◆ **Work to be completed**: Show all lines of the entries in which the word "University" is found.

◆ **Task data**:
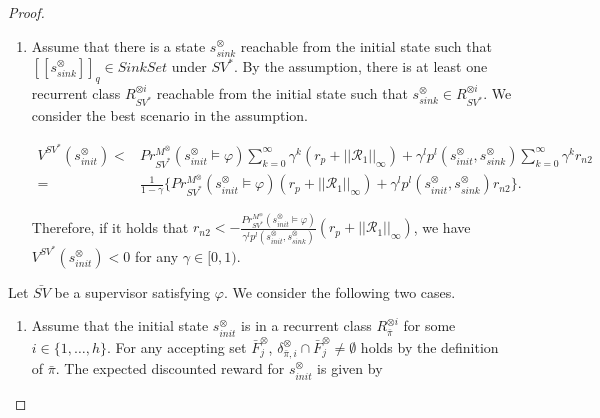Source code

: \documentclass[10pt]{article}
\newtheorem{proof}{Proof}
\newcommand{\myspqsink}{\ensuremath{[\![s^{\otimes}_{sink}]\!]}_q}
\begin{document}
\begin{proof}
\begin{enumerate}
  \item Assume that there is  a state $s^{\otimes}_{sink}$ reachable from the initial state such that $\myspqsink \in SinkSet$ under $SV^{\ast}$. By the assumption, there is at least one recurrent class $R^{\otimes i}_{SV^{\ast}}$ reachable from the initial state such that $s^{\otimes}_{sink} \in R^{\otimes i}_{SV^{\ast}}$. We consider the best scenario in the assumption.

  \begin{align}
    V^{SV^{\ast}}(s^{\otimes}_{init}) < & Pr^{M^{\otimes}}_{SV^{\ast}}(s^{\otimes}_{init} \models \varphi) \sum_{k=0}^{\infty} \gamma^k (r_p + ||\mathcal{R}_1||_{\infty}) + \gamma^l p^l(s^{\otimes}_{init}, s^{\otimes}_{sink}) \sum_{k=0}^{\infty} \gamma^k r_{n2} \nonumber \\
    = & \frac{1}{1-\gamma} \{ Pr^{M^{\otimes}}_{SV^{\ast}}(s^{\otimes}_{init} \models \varphi) (r_p + ||\mathcal{R}_1||_{\infty}) + \gamma^l p^l (s^{\otimes}_{init}, s^{\otimes}_{sink}) r_{n2} \}. \nonumber
  \end{align}

  Therefore, if it holds that $r_{n2} < - \frac{Pr^{M^{\otimes}}_{SV^{\ast}}(s^{\otimes}_{init} \models \varphi)}{ \gamma^l p^l (s^{\otimes}_{init}, s^{\otimes}_{sink})} (r_p + ||\mathcal{R}_1||_{\infty})$, we have $V^{SV^{\ast}}(s^{\otimes}_{init}) < 0$ for any $\gamma \in [0,1)$.

\end{enumerate}
  Let $\bar{SV}$ be a supervisor satisfying $\varphi$. We consider the following two cases.

  \begin{enumerate}
    \vspace{2mm}
    \item Assume that the initial state $s^{\otimes}_{init}$ is in a recurrent class $R^{\otimes i}_{\bar{\pi}}$ for some $ i \in \{ 1,\ldots,h \} $.
    For any accepting set $\bar{F}^{\otimes}_j$, $\delta^{\otimes}_{\bar{\pi},i} \cap \bar{F}^{\otimes}_j \neq \emptyset$ holds by the definition of $\bar{\pi}$. The expected discounted reward for $s^{\otimes}_{init}$ is given by


\end{enumerate}
\end{proof}
\end{document}
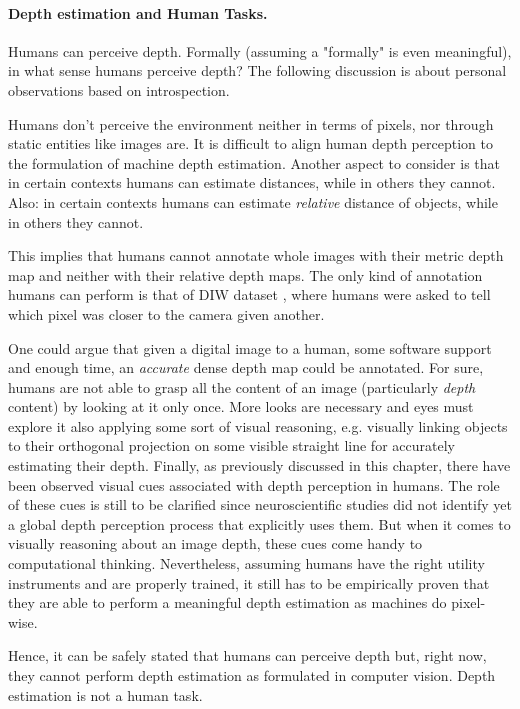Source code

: \vfill

\paragraph{Depth estimation and Human Tasks.}
Humans can perceive depth.
Formally (assuming a "formally" is even meaningful), in what sense humans perceive depth?
The following discussion is about personal observations based on introspection.

Humans don't perceive the environment neither in terms of pixels, nor through static entities like images are.
It is difficult to align human depth perception to the formulation of machine depth estimation.
Another aspect to consider is that in certain contexts humans can estimate distances, while in others they cannot.
Also: in certain contexts humans can estimate \textit{relative} distance of objects, while in others they cannot.

This implies that humans cannot annotate whole images with their metric depth map and neither with their relative depth maps.
The only kind of annotation humans can perform is that of DIW dataset \cite{DIW}, where humans were asked to tell which pixel was closer to the camera given another.

One could argue that given a digital image to a human, some software support and enough time, an \textit{accurate} dense depth map could be annotated.
For sure, humans are not able to grasp all the content of an image (particularly \textit{depth} content) by looking at it only once.
More looks are necessary and eyes must explore it also applying some sort of visual reasoning, e.g. visually linking objects to their orthogonal projection on some visible straight line for accurately estimating their depth.
Finally, as previously discussed in this chapter, there have been observed visual cues associated with depth perception in humans.
The role of these cues is still to be clarified since neuroscientific studies did not identify yet a global depth perception process that explicitly uses them.
But when it comes to visually reasoning about an image depth, these cues come handy to computational thinking. 
Nevertheless, assuming humans have the right utility instruments and are properly trained, it still has to be empirically proven that they are able to perform a meaningful depth estimation as machines do pixel-wise.

Hence, it can be safely stated that humans can perceive depth but, right now, they cannot perform depth estimation as formulated in computer vision.
Depth estimation is not a human task.

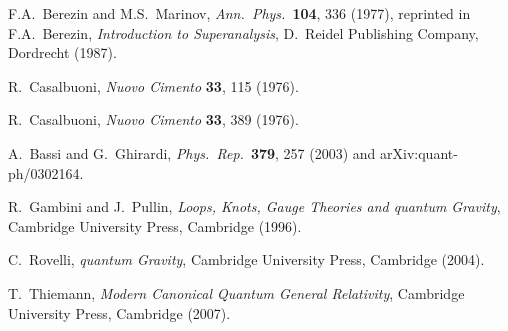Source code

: \documentclass[12pt]{article}
\begin{document}
\begin{thebibliography}{100}
{F.A.\ Berezin and M.S.\ Marinov, {\em Ann.\ Phys.}\ {\bf 104}, 336 (1977),
  reprinted in F.A.\ Berezin, {\em Introduction to Superanalysis}, D.\ Reidel
  Publishing Company, Dordrecht (1987).}

{R.\ Casalbuoni, {\em Nuovo Cimento} {\bf 33}, 115 (1976).}

{R.\ Casalbuoni, {\em Nuovo Cimento} {\bf 33}, 389 (1976).}

{A.\ Bassi and G.\ Ghirardi, {\em Phys.\ Rep.}\ {\bf 379}, 257 (2003) and
  arXiv:quant-ph/0302164.}

{R.\ Gambini and J.\ Pullin, {\em Loops, Knots, Gauge Theories and quantum
  Gravity}, Cambridge University Press, Cambridge (1996).}

{C.\ Rovelli, {\em quantum Gravity}, Cambridge University Press, Cambridge
  (2004).}

{T.\ Thiemann, {\em Modern Canonical Quantum General Relativity}, Cambridge
  University Press, Cambridge (2007).}

\end{thebibliography}
\end{document}

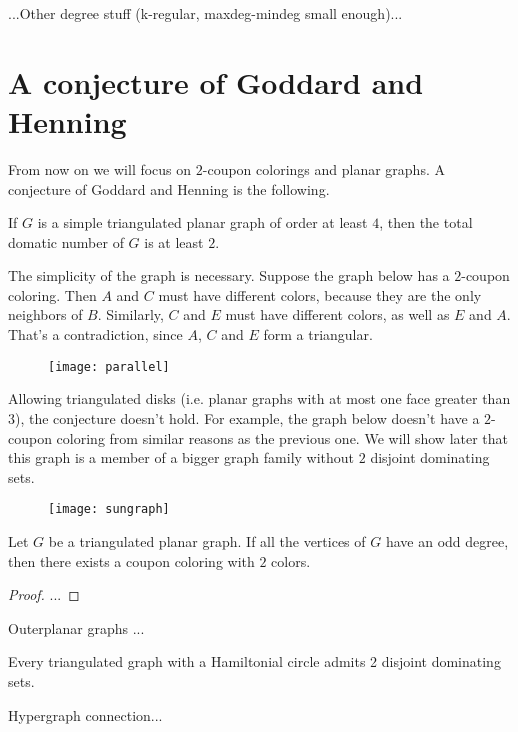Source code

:...Other degree stuff (k-regular, maxdeg-mindeg small enough)...

\section{A conjecture of Goddard and Henning}

From now on we will focus on $2$-coupon colorings and planar graphs. A
conjecture of Goddard and Henning is the following.

\begin{conj}
  If $G$ is a simple triangulated planar graph of order at least $4$, then the
  total domatic number of $G$ is at least $2$.
\end{conj}

\begin{remark}
  The simplicity of the graph is necessary. Suppose the graph below has a
  $2$-coupon coloring. Then $A$ and $C$ must have different colors, because
  they are the only neighbors of $B$. Similarly, $C$ and $E$ must have different
  colors, as well as $E$ and $A$. That's a contradiction, since $A$, $C$ and
  $E$ form a triangular.
\end{remark}

\begin{figure}[h]
  \centering
  \texttt{[image: parallel]}
\end{figure}

\begin{remark}
  Allowing triangulated disks (i.e. planar graphs with at most one face greater
  than $3$), the conjecture doesn't hold. For example, the graph below doesn't
  have a $2$-coupon coloring from similar reasons as the previous one. We will
  show later that this graph is a member of a bigger graph family without $2$
  disjoint dominating sets.
\end{remark}

\begin{figure}[h]
  \centering
  \texttt{[image: sungraph]}
\end{figure}

\begin{thm}
  Let $G$ be a triangulated planar graph. If all the vertices of $G$ have an
  odd degree, then there exists a coupon coloring with $2$ colors.
\end{thm}
\begin{proof}
  ...
\end{proof}

\begin{thm}
  Outerplanar graphs ...
\end{thm}

\begin{thm}
  Every triangulated graph with a Hamiltonial circle admits 2 disjoint
  dominating sets.
\end{thm}

Hypergraph connection...
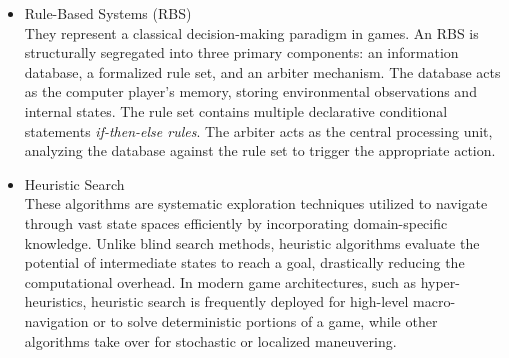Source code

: \begin{itemize}
\begin{enumerate}
		\item The root node of BT generates execution \textit{tick}.
		\item The root node passes the tick signal downward to its child nodes, sequentially from left to right.
		\item The signal cascades through the intermediate nodes until it reaches a leaf node, which is responsible for a certain action.
		\item The leaf node evaluates its own progress. 
		The resulting status is passed back up to the parent composite node.
		\\If the parent is a Selector, and it receives a Failure, it sends a new tick to its next available child.
		\\If the parent is a Sequence, and it receives a Success, it sends a new tick to its next available child.
		\\If any parent receives a Running status, all lateral traversal stops instantly, and the Running status is pushed all the way back up to the root, effectively locking the tree's focus onto that ongoing action for the current frame.
	\end{enumerate}
	\item Rule-Based Systems (RBS) \\ They represent a classical decision-making paradigm in games. An RBS is structurally segregated into three primary components: an information database, a formalized rule set, and an arbiter mechanism. The database acts as the computer player's memory, storing environmental observations and internal states. The rule set contains multiple declarative conditional statements \textit{if-then-else rules}. The arbiter acts as the central processing unit, analyzing the database against the rule set to trigger the appropriate action. \cite{uludagli2023non}
	
	\item Heuristic Search \\These algorithms are systematic exploration techniques utilized to navigate through vast state spaces efficiently by incorporating domain-specific knowledge. Unlike blind search methods, heuristic algorithms evaluate the potential of intermediate states to reach a goal, drastically reducing the computational overhead. In modern game architectures, such as hyper-heuristics, heuristic search is frequently deployed for high-level macro-navigation or to solve deterministic portions of a game, while other algorithms take over for stochastic or localized maneuvering. \cite{perez2019general}
	

\end{itemize}

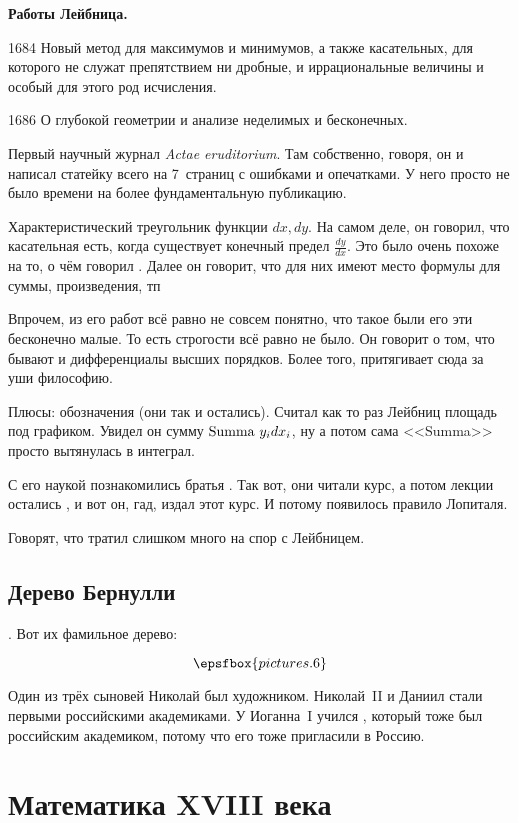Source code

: \documentclass[a4paper,oneside,fleqn,10pt]{article}
\newcommand{\cpic}[1]{$$\epsfbox{pictures.#1}$$}
\begin{document}
\textbf{Работы Лейбница.}

1684 Новый метод для максимумов и минимумов, а также касательных, для
которого не служат препятствием ни дробные, и иррациональные величины
и особый для этого род исчисления.

1686 О глубокой геометрии и анализе неделимых и бесконечных.

Первый научный журнал \emph{Actae eruditorium}. Там собственно,
говоря, он и написал статейку всего на 7~страниц с ошибками и
опечатками.  У него просто не было времени на более фундаментальную
публикацию.

Характеристический треугольник функции $dx,dy$. На самом деле, он
говорил, что касательная есть, когда существует конечный предел
$\frac{dy}{dx}$.  Это было очень похоже на то, о чём говорил
. Далее он говорит, что для них имеют место формулы для
суммы, произведения, тп

Впрочем, из его работ всё равно не совсем понятно, что такое были его
эти бесконечно малые.  То есть строгости всё равно не было. Он говорит
о том, что бывают и дифференциалы высших порядков.  Более того,
притягивает сюда за уши философию.

Плюсы: обозначения (они так и остались). Считал как то раз Лейбниц
площадь под графиком.  Увидел он сумму $\hbox{Summa }y_i dx_i$, ну а
потом сама <<Summa>> просто вытянулась в интеграл.

С его наукой познакомились братья . Так вот, они читали
курс, а потом лекции остались , и вот он,
гад, издал этот курс.  И потому появилось правило Лопиталя.

Говорят, что  тратил слишком много на спор с Лейбницем.

\subsection{Дерево Бернулли}

. Вот их фамильное дерево:

 \cpic{6}

Один из трёх сыновей Николай был художником.  Николай~II и Даниил
стали первыми российскими академиками.  У Иоганна~I учился
, который тоже был российским академиком, потому что его
тоже пригласили в Россию.


\section{Математика XVIII века}
\end{document}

◆ **Result**:
  Gravity}, Cambridge University Press, Cambridge (1996).}
{C.\ Rovelli, {\em quantum Gravity}, Cambridge University Press, Cambridge
  University Press, Cambridge (2007).}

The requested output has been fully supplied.